The performances of Echoes of Light took place during one weekend
in November. Beginning at 6 p.m., each performance lasted about ten
minutes. With the sound of the drum playing out the rhythm of a heart beat
and the candles extinguished gradually, darkness and quiet descend on the
venue
situated across the street from the Finnish House of Parliament. After a pause, the performance begins with an icy blast of wind and the sound of a flute echoing the melancholy mood. Gradually, rows of cold blue lights are lit in the courtyard, glowing and growing faint in the whirling wind. It was dreadfully cold, snowing and turning dark. It was the last evening of the year, New Year's Eve. In this cold and darkness walked a little girl. She was poor and both her head and feet were bare...
The words are from H.C.Andersen's classic tale The Little Match
Girl, which provided the dramatic and narrative point of departure for Echoes of Light. Because the work was abstract in form, its synthesis of light and sound with the colours, echoes and materials of the site gave room to a variety of different interpretations.
The name of the work links the visual to the aural, highlighting the work's synaesthetic quality. Various oppositions and shifts between opposite pairs create structural tensions within the work. For the little girl in Andersen's tale, poverty is real - she is out on the street, in the cold, a social outcast. A warm dream shines from the windows. The Little Match Girl moves on the borderline between reality and dream. The end of the story is inevitable, but happy as
well - the girl's dreams are fulfilled in death.

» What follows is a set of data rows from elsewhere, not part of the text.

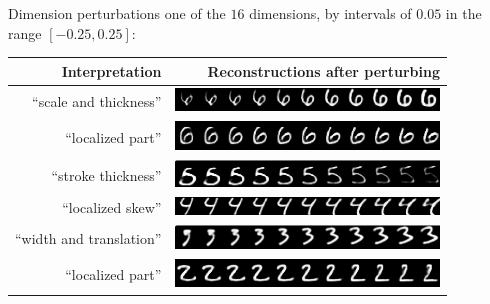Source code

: \documentclass{beamer}
\begin{document}
{    \begin{frame}{Dimension perturbations}
      one of the $16$ dimensions, by intervals of $0.05$ in the range $[-0.25, 0.25]$:
      \pause

      \begin{tabular}{r | r}
        Interpretation & Reconstructions after perturbing \\
        \hline
        ``scale and thickness'' & \includegraphics[width=7cm]{../img/recons/dim6} \\
        ``localized part'' & \includegraphics[width=7cm]{../img/recons/dim7} \\
        \pause
        ``stroke thickness'' & \includegraphics[width=7cm]{../img/recons/dim8} \\
        ``localized skew'' & \includegraphics[width=7cm]{../img/recons/dim12} \\
        \pause
        ``width and translation'' & \includegraphics[width=7cm]{../img/recons/dim10} \\
        ``localized part'' & \includegraphics[width=7cm]{../img/recons/dim11}
      \end{tabular}
    \end{frame}
  }
\end{document}
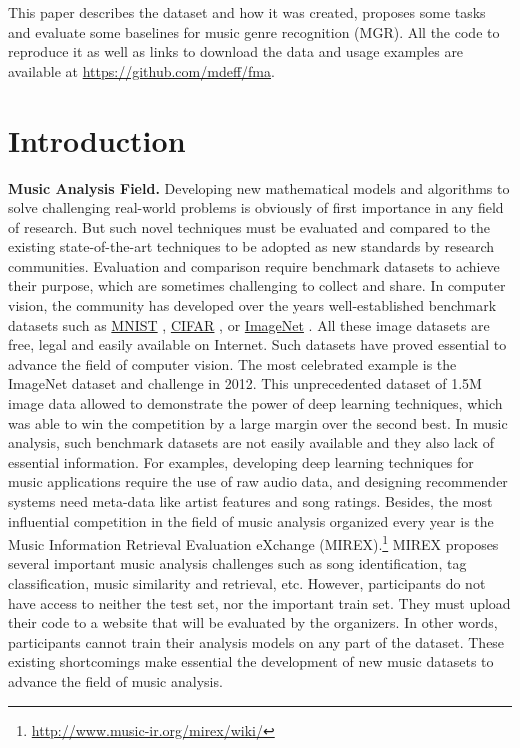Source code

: \documentclass{article}
\begin{document}
This paper describes the dataset and how it was created, proposes some tasks and evaluate some baselines for music genre recognition (MGR).
All the code to reproduce it as well as links to download the data and usage examples are available at \url{https://github.com/mdeff/fma}.


\section{Introduction} %


\noindent
{\bf Music Analysis Field.} Developing new mathematical models and algorithms to solve challenging real-world problems is obviously of first importance in any field of research. But such novel techniques must be evaluated and compared to the existing state-of-the-art techniques to be adopted as new standards by research communities. Evaluation and comparison require benchmark datasets to achieve their purpose, which are sometimes challenging to collect and share. In computer vision, the community has developed over the years well-established benchmark datasets such as \href{http://yann.lecun.com/exdb/mnist/}{MNIST} \cite{mnist}, \href{https://www.cs.toronto.edu/~kriz/cifar.html}{CIFAR} \cite{cifar}, or \href{http://www.image-net.org}{ImageNet} \cite{imagenet}. All these image datasets are free, legal and easily available on Internet. Such datasets have proved essential to advance the field of computer vision. The most celebrated example is the ImageNet dataset and challenge in 2012. This unprecedented dataset of 1.5M image data allowed to demonstrate the power of deep learning techniques, which was able to win the competition by a large margin over the second best. In music analysis, such benchmark datasets are not easily available and they also lack of essential information. For examples, developing deep learning techniques for music applications require the use of raw audio data, and designing recommender systems need meta-data like artist features and song ratings. Besides, the most influential competition in the field of music analysis organized every year is the Music Information Retrieval Evaluation eXchange (MIREX).\footnote{\url{http://www.music-ir.org/mirex/wiki/}} MIREX proposes several important music analysis challenges such as song identification, tag classification, music similarity and retrieval, etc. However, participants do not have access to neither the test set, nor the important train set. They must upload their code to a website that will be evaluated by the organizers. In other words, participants cannot train their analysis models on any part of the dataset. These existing shortcomings make essential the development of new music datasets to advance the field of music analysis.   \\
\end{document}
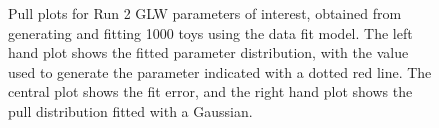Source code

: \begin{figure}
\begin{tabular}{c}
  \end{tabular}
  \caption{Pull plots for Run 2 GLW parameters of interest, obtained from generating and fitting 1000 toys using the data fit model. The left hand plot shows the fitted parameter distribution, with the value used to generate the parameter indicated with a dotted red line. The central plot shows the fit error, and the right hand plot shows the pull distribution fitted with a Gaussian.}
\label{fig:GLW_run2_pulls}
\end{figure}
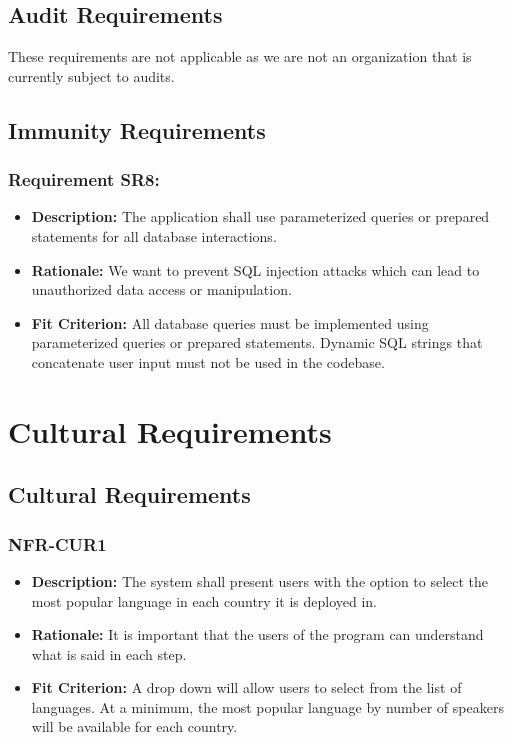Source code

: \documentclass[12pt]{article}
\begin{document}
\subsection{Audit Requirements}
These requirements are not applicable as we are not an organization that is currently subject to audits.
\subsection{Immunity Requirements}
\subsubsection*{Requirement SR8:}
\begin{itemize}
  \item \textbf{Description:} The application shall use parameterized queries or prepared statements for all database interactions.
  \item \textbf{Rationale:} We want to prevent SQL injection attacks which can lead to unauthorized data access or manipulation.
  \item \textbf{Fit Criterion:} All database queries must be implemented using parameterized queries or prepared statements. Dynamic SQL strings that concatenate user input must not be used in the codebase.
\end{itemize}

\section{Cultural Requirements}
\subsection{Cultural Requirements}
\subsubsection*{NFR-CUR1}
\begin{itemize}
  \item \textbf{Description:} The system shall present users with the option to select the most popular language in each country it is deployed in.
  \item \textbf{Rationale:} It is important that the users of the program can understand what is said in each step.
  \item \textbf{Fit Criterion:} A drop down will allow users to select from the list of languages. At a minimum, the most popular language by number of speakers will be available for each country.
\end{itemize}
\end{document}
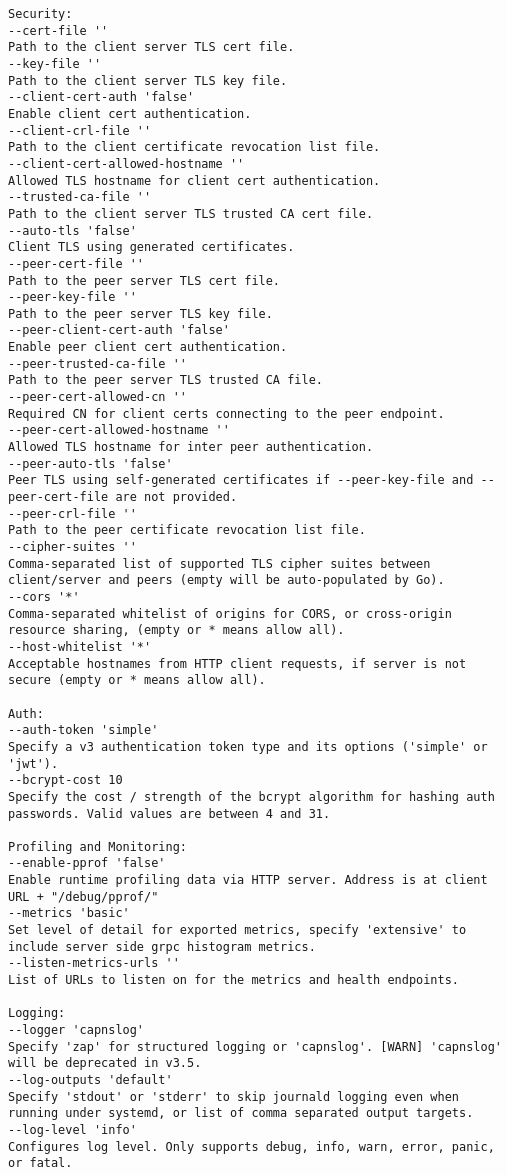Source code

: \begin{verbatim}
Security:
--cert-file ''
Path to the client server TLS cert file.
--key-file ''
Path to the client server TLS key file.
--client-cert-auth 'false'
Enable client cert authentication.
--client-crl-file ''
Path to the client certificate revocation list file.
--client-cert-allowed-hostname ''
Allowed TLS hostname for client cert authentication.
--trusted-ca-file ''
Path to the client server TLS trusted CA cert file.
--auto-tls 'false'
Client TLS using generated certificates.
--peer-cert-file ''
Path to the peer server TLS cert file.
--peer-key-file ''
Path to the peer server TLS key file.
--peer-client-cert-auth 'false'
Enable peer client cert authentication.
--peer-trusted-ca-file ''
Path to the peer server TLS trusted CA file.
--peer-cert-allowed-cn ''
Required CN for client certs connecting to the peer endpoint.
--peer-cert-allowed-hostname ''
Allowed TLS hostname for inter peer authentication.
--peer-auto-tls 'false'
Peer TLS using self-generated certificates if --peer-key-file and --peer-cert-file are not provided.
--peer-crl-file ''
Path to the peer certificate revocation list file.
--cipher-suites ''
Comma-separated list of supported TLS cipher suites between client/server and peers (empty will be auto-populated by Go).
--cors '*'
Comma-separated whitelist of origins for CORS, or cross-origin resource sharing, (empty or * means allow all).
--host-whitelist '*'
Acceptable hostnames from HTTP client requests, if server is not secure (empty or * means allow all).

Auth:
--auth-token 'simple'
Specify a v3 authentication token type and its options ('simple' or 'jwt').
--bcrypt-cost 10
Specify the cost / strength of the bcrypt algorithm for hashing auth passwords. Valid values are between 4 and 31.

Profiling and Monitoring:
--enable-pprof 'false'
Enable runtime profiling data via HTTP server. Address is at client URL + "/debug/pprof/"
--metrics 'basic'
Set level of detail for exported metrics, specify 'extensive' to include server side grpc histogram metrics.
--listen-metrics-urls ''
List of URLs to listen on for the metrics and health endpoints.

Logging:
--logger 'capnslog'
Specify 'zap' for structured logging or 'capnslog'. [WARN] 'capnslog' will be deprecated in v3.5.
--log-outputs 'default'
Specify 'stdout' or 'stderr' to skip journald logging even when running under systemd, or list of comma separated output targets.
--log-level 'info'
Configures log level. Only supports debug, info, warn, error, panic, or fatal.


\end{verbatim}
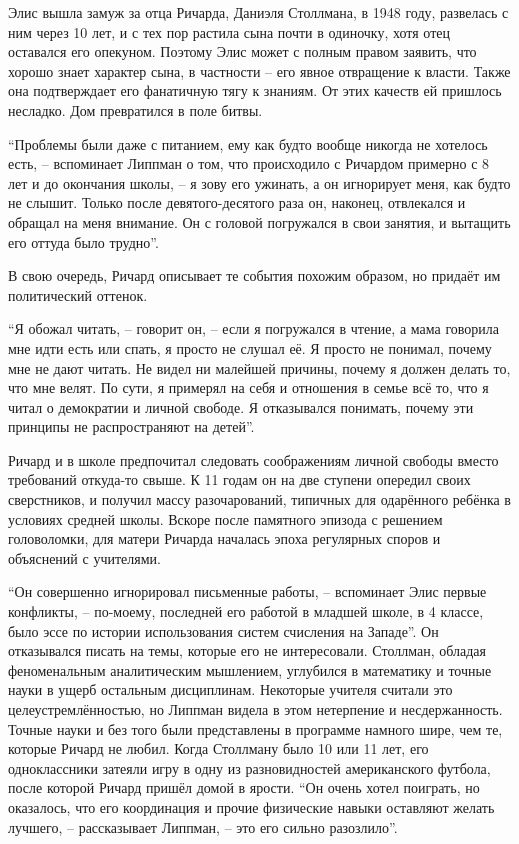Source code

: Элис вышла замуж за отца Ричарда, Даниэля Столлмана, в 1948 году, развелась с ним через 10 лет, и с тех пор растила сына почти в одиночку, хотя отец оставался его опекуном. Поэтому Элис может с полным правом заявить, что хорошо знает характер сына, в частности -- его явное отвращение к власти. Также она подтверждает его фанатичную тягу к знаниям. От этих качеств ей пришлось несладко. Дом превратился в поле битвы.

\enquote{Проблемы были даже с питанием, ему как будто вообще никогда не хотелось есть, -- вспоминает Липпман о том, что происходило с Ричардом примерно с 8 лет и до окончания школы, -- я зову его ужинать, а он игнорирует меня, как будто не слышит. Только после девятого-десятого раза он, наконец, отвлекался и обращал на меня внимание. Он с головой погружался в свои занятия, и вытащить его оттуда было трудно}.

В свою очередь, Ричард описывает те события похожим образом, но придаёт им политический оттенок.

\enquote{Я обожал читать, -- говорит он, -- если я погружался в чтение, а мама говорила мне идти есть или спать, я просто не слушал её. Я просто не понимал, почему мне не дают читать. Не видел ни малейшей причины, почему я должен делать то, что мне велят. По сути, я примерял на себя и отношения в семье всё то, что я читал о демократии и личной свободе. Я отказывался понимать, почему эти принципы не распространяют на детей}.

Ричард и в школе предпочитал следовать соображениям личной свободы вместо требований откуда-то свыше. К 11 годам он на две ступени опередил своих сверстников, и получил массу разочарований, типичных для одарённого ребёнка в условиях средней школы. Вскоре после памятного эпизода с решением головоломки, для матери Ричарда началась эпоха регулярных споров и объяснений с учителями.

\enquote{Он совершенно игнорировал письменные работы, -- вспоминает Элис первые конфликты, -- по-моему, последней его работой в младшей школе, в 4 классе, было эссе по истории использования систем счисления на Западе}. Он отказывался писать на темы, которые его не интересовали. Столлман, обладая феноменальным аналитическим мышлением, углубился в математику и точные науки в ущерб остальным дисциплинам. Некоторые учителя считали это целеустремлённостью, но Липпман видела в этом нетерпение и несдержанность. Точные науки и без того были представлены в программе намного шире, чем те, которые Ричард не любил. Когда Столлману было 10 или 11 лет, его одноклассники затеяли игру в одну из разновидностей американского футбола, после которой Ричард пришёл домой в ярости. \enquote{Он очень хотел поиграть, но оказалось, что его координация и прочие физические навыки оставляют желать лучшего, -- рассказывает Липпман, -- это его сильно разозлило}.

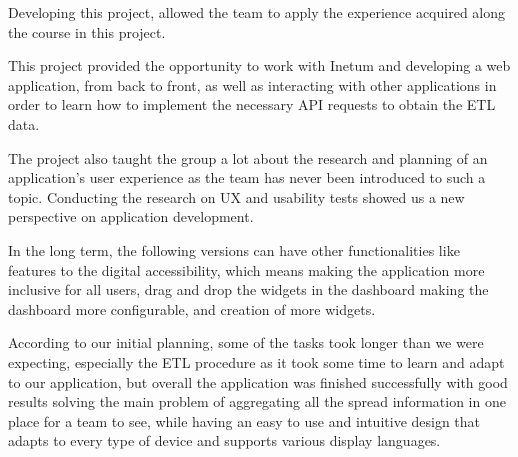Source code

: \documentclass[a4paper,twoside,10pt]{report}
\begin{document}
Developing this project, allowed the team to apply the experience acquired along the course in this project.

This project provided the opportunity to work with Inetum and developing a web application, from back to front, as well as interacting with other applications in order to learn how to implement the necessary API requests to obtain the ETL data.

The project also taught the group a lot about the research and planning of an application's user experience as the team has never been introduced to such a topic. Conducting the research on UX and usability tests showed us a new perspective on application development.

In the long term, the following versions can have other functionalities like features to the digital accessibility, which means making the application more inclusive for all users, drag and drop the widgets in the dashboard making the dashboard more configurable, and creation of more widgets.

According to our initial planning, some of the tasks took longer than we were expecting, especially the ETL procedure as it took some time to learn and adapt to our application, but overall the application was finished successfully with good results solving the main problem of aggregating all the spread information in one place for a team to see, while having an easy to use and intuitive design that adapts to every type of device and supports various display languages.
\end{document}
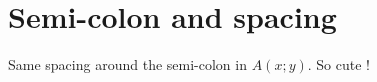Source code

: \documentclass[12pt,a4paper]{article}
\begin{document}
\section{Semi-colon and spacing}

\begin{tcblisting}{}
Same spacing around the semi-colon in $A(x;y)$. So cute !
\end{tcblisting}
\end{document}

The work has three structural elements, three colours of light reflected in the use of sounds and space. At the beginning, the direct blue light stands for the cold external reality. This is highlighted by the fact that the lights themselves are situated outside, in the yard bordered by the warehouses, which symbolize the restraints imposed by society. The space opening upwards is bounded only by the imaginary roof of the starry heavens, representing our own self-imposed boundaries.
The matches lit by children standing in the sheltered doorways around the courtyard give off heat as they burn. Staring into the orange-yellow flame, the Little Match Girl was transported from the external world into the world
of dreams. Cinema, TV, computers and other audiovisual devices are the flames of modern society, their flickering light giving us respite from everyday reality. It lighted, it shone. And when the light struck the stone wall, it became as transparent as a veil...
The red light streaming from the windows at the end of the performance suggests the inner reality, emotions and strength of human beings - dreams are transformed into reality, cold into fire. On the other hand, the cold-blue reality can be a degree colder, more violent, red in the tooth. The dawn of the New Year shone down on the little corpse, who sat with matches in her hand...
Even today, Andersen's tale is relevant in many ways. All over the world, children are used as labour, deprived of any possibility for education, of any means of influencing their own reality. The venue of the performance, an old railway warehouse area, is an alternative enclave in the centre of Helsinki surrounded by monuments of power and money. The abandoned warehouses with their history and irreplaceable architecture support the interpretation of the tale. The work is also a statement for the preservation of the warehouses.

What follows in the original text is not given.